Strangled By Beach Chair
Photos shared by Matt Ware, from Florida State University, and reposted by the Fort Morgan Share the Beach conservation group on Facebook show the sad fate of the sea turtle.
It was tangled with a beach chair that bore the logo of the University of Alabama. The dead Kemp's Ridley turtle washed up ashore at the Bon Secour National Wildlife Refuge and found Friday morning.
"This is why we ask people to 'Leave Only Footprints', 'Leave No Trace', pick up after themselves when they leave the beach," Ware wrote.
"This endangered Kemp's Ridley sea turtle was found during morning turtle patrol strangled by a beach chair. Please be responsible when visiting the beach — you are not the only one who uses it."
Share the Beach spokesperson Debbie Harbin said that the chair had barnacles on it, which means that it had already been in the water for a while.

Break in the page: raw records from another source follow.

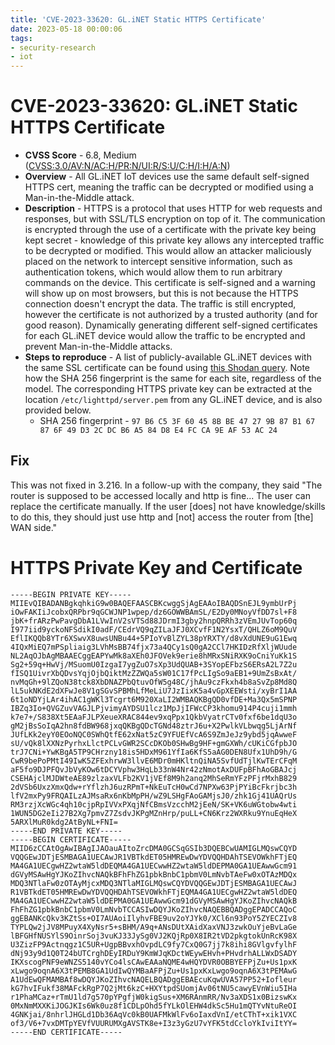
 ```yaml
---
title: 'CVE-2023-33620: GL.iNET Static HTTPS Certificate'
date: 2023-05-18 00:00:06
tags: 
- security-research
- iot
---
```


# CVE-2023-33620: GL.iNET Static HTTPS Certificate
* **CVSS Score** - 6.8, Medium ([CVSS:3.0/AV:N/AC:H/PR:N/UI:R/S:U/C:H/I:H/A:N](https://www.first.org/cvss/calculator/3.0#CVSS:3.0/AV:N/AC:H/PR:N/UI:R/S:U/C:H/I:H/A:N))
* **Overview** - All GL.iNET IoT devices use the same default self-signed HTTPS cert, meaning the traffic can be decrypted or modified using a Man-in-the-Middle attack.
* **Description** - HTTPS is a protocol that uses HTTP for web requests and responses, but with SSL/TLS encryption on top of it. The communication is encrypted through the use of a certificate with the private key being kept secret - knowledge of this private key allows any intercepted traffic to be decrypted or modified. This would allow an attacker maliciously placed on the network to intercept sensitive information, such as authentication tokens, which would allow them to run arbitrary commands on the device. This certificate is self-signed and a warning will show up on most browsers, but this is not because the HTTPS connection doesn't encrypt the data. The traffic is still encrypted, however the certificate is not authorized by a trusted authority (and for good reason). Dynamically generating different self-signed certificates for each GL.iNET device would allow the traffic to be encrypted and prevent Man-in-the-Middle attacks. 
* **Steps to reproduce** - A list of publicly-available GL.iNET devices with the same SSL certificate can be found using [this Shodan query](https://www.shodan.io/search?query=ssl%3A%22gl-inet%22). Note how the SHA 256 fingerprint is the same for each site, regardless of the model. The corresponding HTTPS private key can be extracted at the location `/etc/lighttpd/server.pem` from any GL.iNET device, and is also provided below.
    * SHA 256 fingerprint - `97 B6 C5 3F 60 45 8B BE 47 27 9B 87 B1 67 87 6F 49 D3 2C DC B6 A5 84 D8 E4 FC CA 9E AF 53 AC 24`

## Fix
This was not fixed in 3.216. In a follow-up with the company, they said "The router is supposed to be accessed locally and http is fine... The user can replace the certificate manually. If the user [does] not have knowledge/skills to do this, they should just use http and [not] access the router from [the] WAN side."

# HTTPS Private Key and Certificate
```
-----BEGIN PRIVATE KEY-----
MIIEvQIBADANBgkqhkiG9w0BAQEFAASCBKcwggSjAgEAAoIBAQDSnEJL9ymbUrPj
iOwFAKIiJcobxQRPbr9qGCWJNP1wpep/dz6GOWWBAmSL/E2Dy0MNoyVfDD7sl+F8
jbK+frARzPwPavgDbA1LVwInV2sVTSd88JDrmI3gby2hnpQRRh3zVEmJUvTop60q
I977iid9yckoNFSdikI0adF/CEdrVQ9qZILaJFJ0XCvfF1N2YsxT/QHLZ6oM9QuV
EflIKQQb8YTr6XSwvX8uwsUNBu44+5PIoYvBlZYL38pYRXTY/d8vXdUNE9uG1Ewq
4IQxMiEQ7mPSpliaig3LVhMsBB74fjx73a4QCy1sQ0gA2CCl7HKIDzRfXljWUude
NL2AqOJbAgMBAAECggEAPYwMk8aXEh0JFOVek9erie8hMRxSNiRXK9oCniYuKk1S
Sg2+59q+HwVj/MSuomU0IzgaI7ygZuO7sXp3UdQUAB+3SYopEFbzS6ERsA2L7Z2u
fISQ1UivrXbQDvsYqjOjbQiktMzZZWQa5sW01C17fPcLIgSo9aEB1+9UmZsBxAt/
nvMqGh+9lZQoN38tck8XbDNAZPbQtuvOfW5g48C/jhAu9czFkxh4b8aSvZp8Md8Q
lL5ukNKdE2dXFwJe8V1gSGvSPBMhLfMeLiU7JzIixK5a4vGpXEEWsti/xyBrI1AA
6t1oNDYjLAr4ihAC1gWKl3Tcgrt6M920XaLI2WMBAQKBgQD0vfDE+Ma3Qx5mSPNP
IBZq3Io+QVGZuvVAGJLPjvimyAYDSU1lcz1MpJjIFWcCP3khomu914P4cuji1mmh
k7e7+/S838Xt5EAaFJLPXeueXRAC844ev9xqPpx1QkbVyatrCTv0fxf6be1dqU3o
gM2jBsSoIqA2hn8fdBW968jxqQKBgQDcTGNd48ztrJ6u+X2PwlkVLbwqg5LjArNf
JUfLKk2eyY0EOoNQC0SWhQtfE62xNat5zC9YFUEfVcA6S9ZmJeJz9ybd5jqAwweF
sU/vQk8lXXNzPyrhxLlctPCLvGWR2SCcDKOb0SHwBg9HF+gmGXWh/cUKiCGfpbJO
trJ7CNi+YwKBgA5TP9CHrzny18is5HDxM961YfIa6KfS5aAG0DEN8Ufx1UhD9h/G
CwR9bePoPMtI49IwK5ZFExhrwW3llvE6MDr0mHKltnQiNA5SvfUdTjlKwTErCFqM
aF5fo9DJPFQvJbVyKOw6tDCYVphw3HqLb33nW4Nr42zNmotAxDUFpBFhAoGBAJcj
CSEHAjclMJDWteAE89zlzaxVLFb2KV1jVEf8M9h2anq2MhSeRmYFzPFjrMxhB829
2dVSb6UxzXmxQdw+rYflzhJ6uzRPmT+NkEuTcH0wCd7NPXw63PjPYiBcFkrjbc3h
lfV2mxPy9FRQAILzAJMsaRx6nKbMpPH/wZ9LSHgFAoGAMjsJ0/zhk1Gj41UAQrUs
RM3rzjXcWGc4qh10cjpRpIVVxPXqjNfCBmsVzcchM2jEeN/SK+VK6uWGtobw4wti
1WUN5DG2eIi27B2Xg7pmvZ7ZsdvJKPgMZnHrp/puLL+CN6Krz2WXRku9YnuEqHeX
5ARXlMuR0kdg2AtByNL+FNI=
-----END PRIVATE KEY-----
-----BEGIN CERTIFICATE-----
MIID6zCCAtOgAwIBAgIJAOauAItoZrcDMA0GCSqGSIb3DQEBCwUAMIGLMQswCQYD
VQQGEwJDTjESMBAGA1UECAwJR1VBTkdET05HMREwDwYDVQQHDAhTSEVOWkhFTjEQ
MA4GA1UECgwHZ2wtaW5ldDEQMA4GA1UECwwHZ2wtaW5ldDEPMA0GA1UEAwwGcm91
dGVyMSAwHgYJKoZIhvcNAQkBFhFhZG1pbkBnbC1pbmV0LmNvbTAeFw0xOTAzMDQx
MDQ3NTlaFw0zOTAyMjcxMDQ3NTlaMIGLMQswCQYDVQQGEwJDTjESMBAGA1UECAwJ
R1VBTkdET05HMREwDwYDVQQHDAhTSEVOWkhFTjEQMA4GA1UECgwHZ2wtaW5ldDEQ
MA4GA1UECwwHZ2wtaW5ldDEPMA0GA1UEAwwGcm91dGVyMSAwHgYJKoZIhvcNAQkB
FhFhZG1pbkBnbC1pbmV0LmNvbTCCASIwDQYJKoZIhvcNAQEBBQADggEPADCCAQoC
ggEBANKcQkv3KZtSs+OI7AUAoiIlyhvFBE9uv2oYJYk0/XCl6n93PoY5ZYECZIv8
TYPLQw2jJV8MPuyX4XyNsr5+sBHM/A9q+ANsDUtXAidXaxVNJ3zwkOuYjeBvLaGe
lBFGHfNUSYlS9OinrSoj3vuKJ33JySg0VJ2KQjRp0X8IR2tVD2pkgtokUnRcK98X
U3ZizFP9Actnqgz1C5UR+UgpBBvxhOvpdLC9fy7CxQ0G7jj7k8ihi8GVlgvfylhF
dNj93y9d1Q0T24bUTCrghDEyIRDuY9KmWJqKDctWEywEHvh+PHvdrhALLWxDSADY
IKXscogPNF9eWNZS5140vYCo4lsCAwEAAaNQME4wHQYDVR0OBBYEFPjZu+Us1pxK
xLwgo9oqnA6X3tPEMB8GA1UdIwQYMBaAFPjZu+Us1pxKxLwgo9oqnA6X3tPEMAwG
A1UdEwQFMAMBAf8wDQYJKoZIhvcNAQELBQADggEBAEcuKqwUVA57PP52+Iofleur
kG7hvIFukf38MAFckRgP7Q2jMt6kzC+HXYtpdSUomjAv06tNU5cawyEVnWiu5IHa
r1PhaMCaz+rTmU1ld7g570pYPgfjW0kigSus+XM6RAnmRR/Nv3aXDS1x0BizswKx
0MxNmMXXKiJOGJKIs6Wk0uz8f1CDLpOhd5fYLkOlEHW4dkSc5Hu1mQTYvNtuReOI
4GNKjai/8nhrlJHGLd1Db36AqVc0kB0UAFMkWlFv6oIaxdVnI/etCThT+xik1VXC
of3/V6+7vxDMTpYEVfVUURUMXgAVSTK8e+I3z3yGzU7vYFK5tdCcloYkIviItYY=
-----END CERTIFICATE-----

```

Plastic Wastes And Debris In The Ocean
Experts have long warned about the dangers that plastic trash pose to marine animals, particularly sea turtles.
A 2017 study conducted by researchers from the University of Exeter in the UK showed that hundreds of marine turtles die each year after they become entangled in discarded wastes in the oceans and beaches. These trash include fishing gears and plastic "six pack" holders.
Hatchlings and young sea turtles are in particular susceptible to getting tangled up. These young turtles tend to ride on ocean currents to zones where floating waste are concentrated. They also set up their home near floating debris and live there for years.
"Entanglement in plastic and other pollution could pose a long term impact on the survival of some turtle populations and is a greater threat to them than oil spills," study researcher Brendan Godley said.
The researcher also urged to public to reduce plastic waste and go for biodegradable alternatives.
Most Endangered Of Sea Turtle
The Kemp's Ridley turtle is the most endangered sea turtle, according to the World Wildlife Fund. They are threatened by habitat loss, climate change and pollution. The species has been included in the endangered species list since 1970.
The National Oceanic and Atmospheric Administration will perform a necropsy to determine the cause of the animal's death.